简体繁体 English

.NET OWIN身份验证 - Cookie + Windows（活动目录）

[英].NET OWIN Authentication - Cookie + Windows (active directory)

原文 2015-03-26 10:09:43 1 2 c#/ asp.net/ authentication/ active-directory/ owin

I'm currently working on a project which has an authentication requirement which is causing me some problems and I'd like some guidance on the best way to achieve it. 我目前正在开发一个具有身份验证要求的项目，这会导致我遇到一些问题，并且我希望获得有关实现它的最佳方法的一些指导。

I have an internet C# MVC 5 project which currently has OWIN cookie authentication in place for external users. 我有一个互联网C＃MVC 5项目，目前为外部用户提供OWIN cookie认证。 We now need to allow internal users to be able to access the application through Active Directory. 我们现在需要允许内部用户通过Active Directory访问应用程序。 Basically, an internal user would log in to their Windows computer, navigate to the website and they'll be signed in. 基本上，内部用户将登录到他们的Windows计算机，导航到该网站，他们将登录。

I don't have any experience of doing AD authentication, so it's a bit of a black hole at the moment. 我没有任何做AD身份验证的经验，所以现在它有点像黑洞。

I'm assuming, using OWIN, I need to create a new authentication middleware that can run before my cookie authentication. 我假设，使用OWIN，我需要创建一个新的身份验证中间件，可以在我的cookie身份验证之前运行。
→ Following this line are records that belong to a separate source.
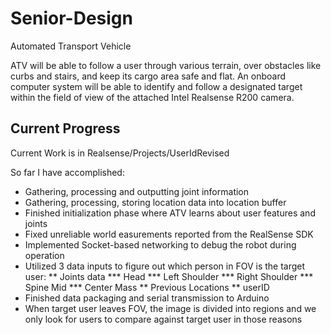 # Senior-Design

Automated Transport Vehicle

ATV will be able to follow a user through various terrain, over obstacles like curbs and stairs, and keep its cargo area safe and flat. An onboard computer system will be able to identify and follow a designated target within the field of view of the attached Intel Realsense R200 camera.

## Current Progress

Current Work is in Realsense/Projects/UserIdRevised

So far I have accomplished:
* Gathering, processing and outputting joint information
* Gathering, processing, storing location data into location buffer
* Finished initialization phase where ATV learns about user features and joints
* Fixed unreliable world easurements reported from the RealSense SDK
* Implemented Socket-based networking to debug the robot during operation
* Utilized 3 data inputs to figure out which person in FOV is the target user:
** Joints data
*** Head
*** Left Shoulder
*** Right Shoulder
*** Spine Mid
*** Center Mass
** Previous Locations
** userID
* Finished data packaging and serial transmission to Arduino
* When target user leaves FOV, the image is divided into regions and we only look for users to compare against target user in those reasons


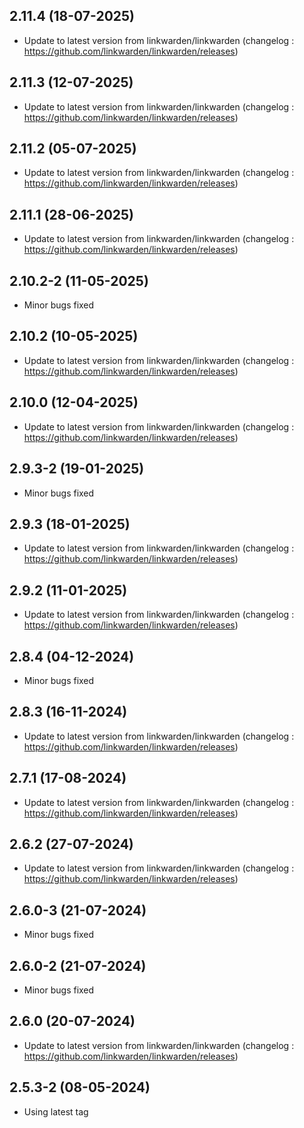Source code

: 
## 2.11.4 (18-07-2025)
- Update to latest version from linkwarden/linkwarden (changelog : https://github.com/linkwarden/linkwarden/releases)
## 2.11.3 (12-07-2025)

- Update to latest version from linkwarden/linkwarden (changelog : https://github.com/linkwarden/linkwarden/releases)

## 2.11.2 (05-07-2025)

- Update to latest version from linkwarden/linkwarden (changelog : https://github.com/linkwarden/linkwarden/releases)

## 2.11.1 (28-06-2025)

- Update to latest version from linkwarden/linkwarden (changelog : https://github.com/linkwarden/linkwarden/releases)

## 2.10.2-2 (11-05-2025)

- Minor bugs fixed

## 2.10.2 (10-05-2025)

- Update to latest version from linkwarden/linkwarden (changelog : https://github.com/linkwarden/linkwarden/releases)

## 2.10.0 (12-04-2025)

- Update to latest version from linkwarden/linkwarden (changelog : https://github.com/linkwarden/linkwarden/releases)

## 2.9.3-2 (19-01-2025)

- Minor bugs fixed

## 2.9.3 (18-01-2025)

- Update to latest version from linkwarden/linkwarden (changelog : https://github.com/linkwarden/linkwarden/releases)

## 2.9.2 (11-01-2025)

- Update to latest version from linkwarden/linkwarden (changelog : https://github.com/linkwarden/linkwarden/releases)

## 2.8.4 (04-12-2024)

- Minor bugs fixed

## 2.8.3 (16-11-2024)

- Update to latest version from linkwarden/linkwarden (changelog : https://github.com/linkwarden/linkwarden/releases)

## 2.7.1 (17-08-2024)

- Update to latest version from linkwarden/linkwarden (changelog : https://github.com/linkwarden/linkwarden/releases)

## 2.6.2 (27-07-2024)

- Update to latest version from linkwarden/linkwarden (changelog : https://github.com/linkwarden/linkwarden/releases)

## 2.6.0-3 (21-07-2024)

- Minor bugs fixed

## 2.6.0-2 (21-07-2024)

- Minor bugs fixed

## 2.6.0 (20-07-2024)

- Update to latest version from linkwarden/linkwarden (changelog : https://github.com/linkwarden/linkwarden/releases)

## 2.5.3-2 (08-05-2024)

- Using latest tag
However, I'm not sure where to start with setting this AD middleware up, or whether there is an existing one I can use. 但是，我不知道从哪里开始设置这个AD中间件，或者是否存在我可以使用的现有设备。

I've tried searching around but can't seem to find much information on doing AD authentication through OWIN, there's just a lot about Azure AD. 我已经尝试过搜索但似乎无法通过OWIN找到有关进行AD身份验证的更多信息，其中有很多关于Azure AD的信息。
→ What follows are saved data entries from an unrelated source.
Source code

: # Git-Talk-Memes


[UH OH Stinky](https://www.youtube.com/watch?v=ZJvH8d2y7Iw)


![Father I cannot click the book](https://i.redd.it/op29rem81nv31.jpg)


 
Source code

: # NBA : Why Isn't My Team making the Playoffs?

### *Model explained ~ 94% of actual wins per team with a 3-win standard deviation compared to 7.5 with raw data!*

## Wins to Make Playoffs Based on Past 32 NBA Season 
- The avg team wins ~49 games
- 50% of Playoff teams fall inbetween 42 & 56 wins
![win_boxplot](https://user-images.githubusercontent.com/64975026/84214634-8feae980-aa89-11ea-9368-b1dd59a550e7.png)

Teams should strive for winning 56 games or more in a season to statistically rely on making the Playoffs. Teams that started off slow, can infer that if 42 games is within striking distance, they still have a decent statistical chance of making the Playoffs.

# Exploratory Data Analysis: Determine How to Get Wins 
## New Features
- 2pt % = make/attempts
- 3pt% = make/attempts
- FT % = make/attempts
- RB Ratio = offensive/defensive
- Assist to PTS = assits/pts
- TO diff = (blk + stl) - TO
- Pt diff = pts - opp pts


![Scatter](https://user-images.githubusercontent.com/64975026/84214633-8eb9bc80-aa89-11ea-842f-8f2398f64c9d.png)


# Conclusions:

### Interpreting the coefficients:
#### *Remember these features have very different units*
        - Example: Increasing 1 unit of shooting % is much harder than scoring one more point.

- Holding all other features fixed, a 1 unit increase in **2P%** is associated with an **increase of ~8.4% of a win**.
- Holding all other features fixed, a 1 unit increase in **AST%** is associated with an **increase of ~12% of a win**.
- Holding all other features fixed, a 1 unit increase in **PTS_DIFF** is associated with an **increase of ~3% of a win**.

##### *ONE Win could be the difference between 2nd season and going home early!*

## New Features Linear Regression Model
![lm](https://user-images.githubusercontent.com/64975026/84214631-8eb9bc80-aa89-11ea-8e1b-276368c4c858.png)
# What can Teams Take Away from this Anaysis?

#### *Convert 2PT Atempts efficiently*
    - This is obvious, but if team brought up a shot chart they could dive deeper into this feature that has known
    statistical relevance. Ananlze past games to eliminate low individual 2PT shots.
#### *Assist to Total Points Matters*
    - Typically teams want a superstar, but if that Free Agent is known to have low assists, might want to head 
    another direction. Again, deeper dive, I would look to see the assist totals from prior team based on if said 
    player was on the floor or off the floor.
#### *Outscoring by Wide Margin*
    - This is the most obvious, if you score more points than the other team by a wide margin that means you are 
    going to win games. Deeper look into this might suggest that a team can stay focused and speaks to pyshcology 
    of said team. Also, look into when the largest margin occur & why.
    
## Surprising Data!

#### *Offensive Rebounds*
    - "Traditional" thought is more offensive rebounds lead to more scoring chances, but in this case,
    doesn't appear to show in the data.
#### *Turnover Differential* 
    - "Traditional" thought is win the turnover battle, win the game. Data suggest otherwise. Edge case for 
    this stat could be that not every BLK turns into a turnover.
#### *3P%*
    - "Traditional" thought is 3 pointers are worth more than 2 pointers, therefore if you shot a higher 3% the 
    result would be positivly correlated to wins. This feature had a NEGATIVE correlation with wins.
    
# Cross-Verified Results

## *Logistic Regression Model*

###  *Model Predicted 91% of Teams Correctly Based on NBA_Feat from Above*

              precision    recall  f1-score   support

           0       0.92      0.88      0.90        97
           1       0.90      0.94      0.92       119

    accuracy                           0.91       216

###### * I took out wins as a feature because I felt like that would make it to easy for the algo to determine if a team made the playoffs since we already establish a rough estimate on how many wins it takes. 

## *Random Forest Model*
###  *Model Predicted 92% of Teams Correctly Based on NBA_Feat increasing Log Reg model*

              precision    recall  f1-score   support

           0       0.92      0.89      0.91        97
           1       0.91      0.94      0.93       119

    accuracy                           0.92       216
I did come across this one https://github.com/MohammadYounes/OWIN-MixedAuth , but running locally, it's using Windows basic authentication, perhaps this can be adjusted for my purposes? 我确实遇到过这一个https://github.com/MohammadYounes/OWIN-MixedAuth ，但是在本地运行，它使用的是Windows基本身份验证，也许这可以根据我的目的进行调整？
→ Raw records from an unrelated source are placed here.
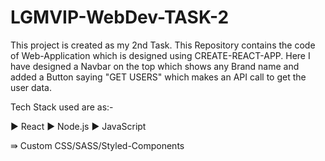 # LGMVIP-WebDev-TASK-2

This project is created as my 2nd Task. This Repository contains the code of Web-Application which is designed using CREATE-REACT-APP.
Here I have designed a Navbar on the top which shows any Brand name and added a Button saying "GET USERS" which makes an API call to get the user data.

Tech Stack used are as:-

  ► React
  ► Node.js
  ► JavaScript

⇛ Custom CSS/SASS/Styled-Components 
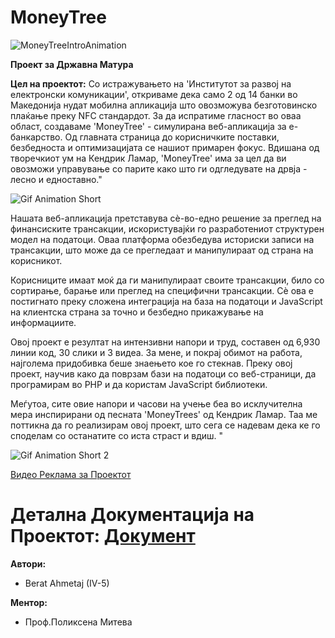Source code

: # MoneyTree
![MoneyTreeIntroAnimation](https://github.com/BeratAhmetaj/MoneyTree/blob/main/README-Misc/intro.gif)

**Проект за Државна Матура**


**Цел на проектот:**
Со истражувањето на 'Институтот за развој на електронски комуникации', откриваме дека само 2 од 14 банки во Македонија нудат мобилна апликација што овозможува безготовинско плаќање преку NFC стандардот. За да испратиме гласност во оваа област, создаваме 'MoneyTree' - симулирана веб-апликација за е-банкарство. Од главната страница до корисничките поставки, безбедноста и оптимизацијата се нашиот примарен фокус. Вдишана од творечкиот ум на Кендрик Ламар, 'MoneyTree' има за цел да ви овозможи управување со парите како што ги одгледувате на дрвја - лесно и едноставно."

![Gif Animation Short](https://github.com/BeratAhmetaj/MoneyTree/blob/main/README-Misc/first.gif)

Нашата веб-апликација претставува сè-во-едно решение за преглед на финансиските трансакции, искористувајќи го разработениот структурен модел на податоци. Оваа платформа обезбедува историски записи на трансакции, што може да се прегледаат и манипулираат од страна на корисникот.

Корисниците имаат моќ да ги манипулираат своите трансакции, било со сортирање, барање или преглед на специфични трансакции. Сè ова е постигнато преку сложена интеграција на база на податоци и JavaScript на клиентска страна за точно и безбедно прикажување на информациите.

Овој проект е резултат на интензивни напори и труд, составен од 6,930 линии код, 30 слики и 3 видеа. За мене, и покрај обимот на работа, најголема придобивка беше знаењето кое го стекнав. Преку овој проект, научив како да поврзам бази на податоци со веб-страници, да програмирам во PHP и да користам JavaScript библиотеки.

Меѓутоа, сите овие напори и часови на учење беа во исклучителна мера инспирирани од песната 'MoneyTrees' од Кендрик Ламар. Таа ме поттикна да го реализирам овој проект, што сега се надевам дека ке го споделам со останатите со иста страст и вдиш. "

![Gif Animation Short 2](https://github.com/BeratAhmetaj/MoneyTree/blob/main/README-Misc/second.gif)

[Видео Реклама за Проектот](https://www.youtube.com/watch?v=Pz2sTQ-xNKk)

 # **Детална Документација на Проектот:** [Документ](https://github.com/BeratAhmetaj/MoneyTree/blob/main/PROJECT%20DOCUMENTATION.pdf)

**Автори:**
- Berat Ahmetaj (IV-5)

**Ментор:** 
- Проф.Поликсена Митева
Could someone offer some advice on how to achieve this? 有人可以提供一些如何实现这一目标的建议吗？

Thank you! 谢谢！

2 个解决方案

I was facing the same problem not-so-long ago, and went the route to use NTLM authentication (which boils down to what you want, intranet users will be "signed-in" automatically) while keeping full application accounts (ASP:NET Identity 2.0), you may want to check my OWIN NTML authentication middleware: 我不是很久以前面临同样的问题，并且使用NTLM身份验证（可归结为您想要的内容，内网用户将自动“登录”），同时保留完整的应用程序帐户（ASP：NET） Identity 2.0），您可能想检查我的OWIN NTML身份验证中间件：

https://github.com/pysco68/Pysco68.Owin.Authentication.Ntlm https://github.com/pysco68/Pysco68.Owin.Authentication.Ntlm

You will need to add a route to you "accounts controller" to handle the sign-in with NTLM and the creation of a local application account (if required). 您需要向“帐户控制器”添加路由以处理使用NTLM的登录以及创建本地应用程序帐户（如果需要）。 As a comfort-feature you could add an automatic redirect to that sign-in route for users from your intranet. 作为一种舒适功能，您可以为Intranet中的用户添加自动重定向到该登录路由。

I hope this helps. 我希望这有帮助。

The link you came across is using Integrated Windows authentication NOT basic authentication . 您遇到的链接是使用Integrated Windows authentication NOT basic authentication 。

I think your situation is similar to this one . 我认为你的情况与此类似。 The same can be achieved using OWIN-MixedAuth as per this comment . 根据此评论，使用OWIN-MixedAuth可以实现相同的目的。